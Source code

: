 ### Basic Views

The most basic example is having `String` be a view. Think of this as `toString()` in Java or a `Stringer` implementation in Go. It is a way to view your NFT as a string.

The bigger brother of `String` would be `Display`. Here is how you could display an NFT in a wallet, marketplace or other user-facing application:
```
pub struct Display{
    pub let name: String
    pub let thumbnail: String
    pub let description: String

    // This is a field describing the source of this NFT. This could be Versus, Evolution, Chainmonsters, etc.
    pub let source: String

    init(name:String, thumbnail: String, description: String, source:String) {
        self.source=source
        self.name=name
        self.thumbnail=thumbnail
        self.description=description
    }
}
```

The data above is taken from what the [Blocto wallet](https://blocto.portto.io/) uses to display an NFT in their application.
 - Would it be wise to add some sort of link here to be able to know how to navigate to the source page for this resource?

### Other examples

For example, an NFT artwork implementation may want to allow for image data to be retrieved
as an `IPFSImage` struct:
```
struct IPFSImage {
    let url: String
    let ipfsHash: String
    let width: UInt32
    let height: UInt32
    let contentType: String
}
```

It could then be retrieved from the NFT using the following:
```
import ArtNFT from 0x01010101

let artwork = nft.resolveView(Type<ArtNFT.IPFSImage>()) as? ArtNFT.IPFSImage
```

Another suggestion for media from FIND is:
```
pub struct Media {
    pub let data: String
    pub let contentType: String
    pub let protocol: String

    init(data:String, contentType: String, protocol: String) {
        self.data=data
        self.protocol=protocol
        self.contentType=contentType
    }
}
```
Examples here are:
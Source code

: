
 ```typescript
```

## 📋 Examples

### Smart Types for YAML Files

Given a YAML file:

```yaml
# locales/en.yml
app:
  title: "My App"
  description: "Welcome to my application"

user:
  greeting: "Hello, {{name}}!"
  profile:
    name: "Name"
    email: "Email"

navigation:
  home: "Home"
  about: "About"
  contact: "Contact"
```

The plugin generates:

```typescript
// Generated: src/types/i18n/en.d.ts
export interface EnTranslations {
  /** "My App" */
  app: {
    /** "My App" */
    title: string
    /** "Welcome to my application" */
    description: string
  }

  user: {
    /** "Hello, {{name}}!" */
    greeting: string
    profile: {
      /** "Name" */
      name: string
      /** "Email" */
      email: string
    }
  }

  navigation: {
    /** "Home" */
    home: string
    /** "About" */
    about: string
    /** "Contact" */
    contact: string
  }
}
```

------------

Task description:
Reproduce every record above exactly.

Written answer:
Source code

: ### Basic Views

The most basic example is having `String` be a view. Think of this as `toString()` in Java or a `Stringer` implementation in Go. It is a way to view your NFT as a string.

The bigger brother of `String` would be `Display`. Here is how you could display an NFT in a wallet, marketplace or other user-facing application:
```
pub struct Display{
    pub let name: String
    pub let thumbnail: String
    pub let description: String

    // This is a field describing the source of this NFT. This could be Versus, Evolution, Chainmonsters, etc.
    pub let source: String

    init(name:String, thumbnail: String, description: String, source:String) {
        self.source=source
        self.name=name
        self.thumbnail=thumbnail
        self.description=description
    }
}
```

The data above is taken from what the [Blocto wallet](https://blocto.portto.io/) uses to display an NFT in their application.
 - Would it be wise to add some sort of link here to be able to know how to navigate to the source page for this resource?

### Other examples

For example, an NFT artwork implementation may want to allow for image data to be retrieved
as an `IPFSImage` struct:
```
struct IPFSImage {
    let url: String
    let ipfsHash: String
    let width: UInt32
    let height: UInt32
    let contentType: String
}
```

It could then be retrieved from the NFT using the following:
```
import ArtNFT from 0x01010101

let artwork = nft.resolveView(Type<ArtNFT.IPFSImage>()) as? ArtNFT.IPFSImage
```

Another suggestion for media from FIND is:
```
pub struct Media {
    pub let data: String
    pub let contentType: String
    pub let protocol: String

    init(data:String, contentType: String, protocol: String) {
        self.data=data
        self.protocol=protocol
        self.contentType=contentType
    }
}
```
Examples here are:
Source code

:
 ```typescript
```

## 📋 Examples

### Smart Types for YAML Files

Given a YAML file:

```yaml
# locales/en.yml
app:
  title: "My App"
  description: "Welcome to my application"

user:
  greeting: "Hello, {{name}}!"
  profile:
    name: "Name"
    email: "Email"

navigation:
  home: "Home"
  about: "About"
  contact: "Contact"
```

The plugin generates:

```typescript
// Generated: src/types/i18n/en.d.ts
export interface EnTranslations {
  /** "My App" */
  app: {
    /** "My App" */
    title: string
    /** "Welcome to my application" */
    description: string
  }

  user: {
    /** "Hello, {{name}}!" */
    greeting: string
    profile: {
      /** "Name" */
      name: string
      /** "Email" */
      email: string
    }
  }

  navigation: {
    /** "Home" */
    home: string
    /** "About" */
    about: string
    /** "Contact" */
    contact: string
  }
}
```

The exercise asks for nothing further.